Turkey is willing to negotiate with Egypt and sign a deal over maritime boundaries in the eastern Mediterranean, the Turkish foreign minister said on Wednesday.
The statement indicates a Turkish desire to ease tensions with Cairo, but does not mean that Ankara is ready to review its policies and abandon its ambitious projects in the region.
Political observers pointed to the tactical nature of the new Turkish approach, arguing that such an approach started a while ago and aims at reducing tensions with a number of Arab and European countries.
The new Turkish approach, according to observers, was adopted after the rise of a democratic administration in the United States, with Washington now voicing its reservations about the policies of Turkish President Recep Tayyip Erdoğan.
Turkey is reportedly concerned about the outbreak of a confrontation with the administration of President Joe Biden.
Over the last few years, Turkey has antagonised many countries in the region, and also in Europe.
Today, the country however seems more inclined towards reducing its hostile and escalatory policies as it waits to see how relations are going to develop with the new U.S. administration.
Any talks between Egypt and Turkey would be momentous since their ties deteriorated after 2013, when Egyptian President Abdel Fattah al-Sisi led a military overthrow of ex-Islamist president Muhammad Morsi, whom Turkey backed.
The two nations are also on opposing sides in the Libyan conflict.
“Depending on the trajectory of relations, we could negotiate maritime boundaries with Egypt and reach an agreement in the future,” Turkish Foreign Minister Mevlüt Çavuşoğlu said during a news conference in Ankara.
He also noted that Egypt’s exploration bids had respected Turkey’s continental shelf in the region and Ankara viewed this positively.
“As the two countries with the longest coastlines in the eastern Mediterranean, if our ties and the conditions allow it, we can also negotiate a maritime demarcation deal with Egypt and sign it amongst ourselves,” Çavuşoğlu said.
Observers say Çavuşoğlu’s talk about a maritime demarcation is nothing more than an attempt to ease tensions with Egypt.
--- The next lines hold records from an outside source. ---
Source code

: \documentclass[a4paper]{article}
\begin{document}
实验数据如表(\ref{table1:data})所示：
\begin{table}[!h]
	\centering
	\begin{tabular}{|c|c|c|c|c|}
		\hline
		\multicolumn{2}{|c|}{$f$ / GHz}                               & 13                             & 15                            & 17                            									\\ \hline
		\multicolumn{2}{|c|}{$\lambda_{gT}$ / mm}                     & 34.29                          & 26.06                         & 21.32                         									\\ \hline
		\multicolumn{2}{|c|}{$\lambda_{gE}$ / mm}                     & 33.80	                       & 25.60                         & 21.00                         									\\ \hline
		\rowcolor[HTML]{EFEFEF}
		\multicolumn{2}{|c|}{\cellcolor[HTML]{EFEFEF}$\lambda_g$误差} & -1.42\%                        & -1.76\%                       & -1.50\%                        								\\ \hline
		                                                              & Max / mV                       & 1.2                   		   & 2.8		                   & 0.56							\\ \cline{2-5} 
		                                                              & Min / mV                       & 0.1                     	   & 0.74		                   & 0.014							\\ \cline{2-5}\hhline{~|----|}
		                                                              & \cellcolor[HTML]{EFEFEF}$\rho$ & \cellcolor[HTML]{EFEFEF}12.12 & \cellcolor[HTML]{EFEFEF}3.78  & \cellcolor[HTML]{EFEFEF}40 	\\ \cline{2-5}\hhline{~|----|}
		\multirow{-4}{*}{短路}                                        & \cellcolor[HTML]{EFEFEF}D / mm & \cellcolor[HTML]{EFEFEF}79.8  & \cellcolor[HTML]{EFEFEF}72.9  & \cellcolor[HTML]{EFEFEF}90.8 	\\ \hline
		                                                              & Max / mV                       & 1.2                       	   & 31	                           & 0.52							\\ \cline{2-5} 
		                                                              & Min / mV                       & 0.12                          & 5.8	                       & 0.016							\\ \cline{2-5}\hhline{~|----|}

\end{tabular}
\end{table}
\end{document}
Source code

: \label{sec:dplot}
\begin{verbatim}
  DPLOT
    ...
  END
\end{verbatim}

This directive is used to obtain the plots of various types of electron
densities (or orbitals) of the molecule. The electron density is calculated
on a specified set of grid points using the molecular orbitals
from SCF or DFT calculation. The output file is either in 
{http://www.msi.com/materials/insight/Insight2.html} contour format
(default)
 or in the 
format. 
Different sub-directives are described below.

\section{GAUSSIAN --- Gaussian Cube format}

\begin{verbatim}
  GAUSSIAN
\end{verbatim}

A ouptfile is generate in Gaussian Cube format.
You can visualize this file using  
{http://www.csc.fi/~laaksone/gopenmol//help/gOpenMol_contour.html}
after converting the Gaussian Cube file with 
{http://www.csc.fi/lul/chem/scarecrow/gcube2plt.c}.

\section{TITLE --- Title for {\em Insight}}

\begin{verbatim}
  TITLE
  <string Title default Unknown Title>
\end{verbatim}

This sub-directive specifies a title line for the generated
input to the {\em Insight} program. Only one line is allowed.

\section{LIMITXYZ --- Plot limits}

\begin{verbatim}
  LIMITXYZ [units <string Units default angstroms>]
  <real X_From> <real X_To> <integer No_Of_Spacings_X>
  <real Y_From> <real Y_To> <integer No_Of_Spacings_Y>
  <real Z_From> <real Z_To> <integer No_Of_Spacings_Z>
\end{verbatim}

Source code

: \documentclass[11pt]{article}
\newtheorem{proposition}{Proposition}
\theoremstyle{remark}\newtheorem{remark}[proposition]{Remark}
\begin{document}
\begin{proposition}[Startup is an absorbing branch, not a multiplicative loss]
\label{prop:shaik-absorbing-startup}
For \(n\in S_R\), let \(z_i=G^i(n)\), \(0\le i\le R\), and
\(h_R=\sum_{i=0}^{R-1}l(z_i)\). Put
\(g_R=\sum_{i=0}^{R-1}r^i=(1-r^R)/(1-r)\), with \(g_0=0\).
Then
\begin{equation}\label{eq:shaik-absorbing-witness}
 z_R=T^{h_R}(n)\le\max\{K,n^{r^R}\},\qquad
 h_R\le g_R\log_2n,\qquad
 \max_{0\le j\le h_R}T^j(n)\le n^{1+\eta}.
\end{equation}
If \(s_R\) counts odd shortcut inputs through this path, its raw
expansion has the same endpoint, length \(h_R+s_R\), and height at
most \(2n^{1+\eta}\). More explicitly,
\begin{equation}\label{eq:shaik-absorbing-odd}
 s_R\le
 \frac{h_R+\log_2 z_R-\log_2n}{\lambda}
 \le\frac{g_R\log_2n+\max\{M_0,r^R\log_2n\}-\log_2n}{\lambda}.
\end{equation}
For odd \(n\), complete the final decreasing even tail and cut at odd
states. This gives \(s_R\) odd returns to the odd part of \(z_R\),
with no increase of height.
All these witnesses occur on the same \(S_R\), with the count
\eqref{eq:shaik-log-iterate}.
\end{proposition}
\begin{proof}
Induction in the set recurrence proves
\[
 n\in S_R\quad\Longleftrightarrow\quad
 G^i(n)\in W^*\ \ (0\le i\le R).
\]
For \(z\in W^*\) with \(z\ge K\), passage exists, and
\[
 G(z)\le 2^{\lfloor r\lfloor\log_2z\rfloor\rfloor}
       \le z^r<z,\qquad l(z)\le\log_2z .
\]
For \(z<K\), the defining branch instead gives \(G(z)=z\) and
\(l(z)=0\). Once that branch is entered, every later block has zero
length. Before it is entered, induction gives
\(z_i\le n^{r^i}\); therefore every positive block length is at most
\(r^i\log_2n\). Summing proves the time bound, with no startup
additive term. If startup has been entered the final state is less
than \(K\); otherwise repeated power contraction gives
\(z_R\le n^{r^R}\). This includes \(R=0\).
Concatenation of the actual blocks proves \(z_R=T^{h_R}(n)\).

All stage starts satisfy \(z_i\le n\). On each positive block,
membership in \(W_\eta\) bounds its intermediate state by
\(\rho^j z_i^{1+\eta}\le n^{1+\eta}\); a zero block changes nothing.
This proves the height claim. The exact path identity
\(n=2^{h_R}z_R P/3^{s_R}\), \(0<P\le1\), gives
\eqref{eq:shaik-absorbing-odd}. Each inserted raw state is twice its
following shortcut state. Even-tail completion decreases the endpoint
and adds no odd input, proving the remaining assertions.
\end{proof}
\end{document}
The statements of the foreign minister, the observers argue, fall in line with a new Turkish approach to pacify rivals. Over the last few months, Turkey has been working on restoring ties with Israel, defusing tensions with France and pushing for negotiations with Greece.
The eastern Mediterranean was at the centre of escalating tensions between Turkey and Greece last year after Ankara sent a research vessel into disputed waters.
The move came after Cyprus, Greece, Egypt, Israel, Jordan, Italy and the Palestinian territories agreed to create the “East Mediterranean Gas Forum” without Turkey in 2019.
Egypt then signed a maritime agreement with Greece that laid claim to some areas covered in a separate pact Turkey struck with Libya around the same time.
Greece is likely to be wary of any maritime talks between Turkey and Egypt.
EU attempts to defuse the eastern Mediterranean standoff culminated in January, when Turkey and Greece held their first direct talks since 2016.
But tensions renewed last month after Turkey sent a research ship into international waters and accused Greek jets of “harassing” the vessel.
The January meeting in Istanbul produced no breakthrough and although the sides agreed for the talks to resume in Athens, no date has yet been set.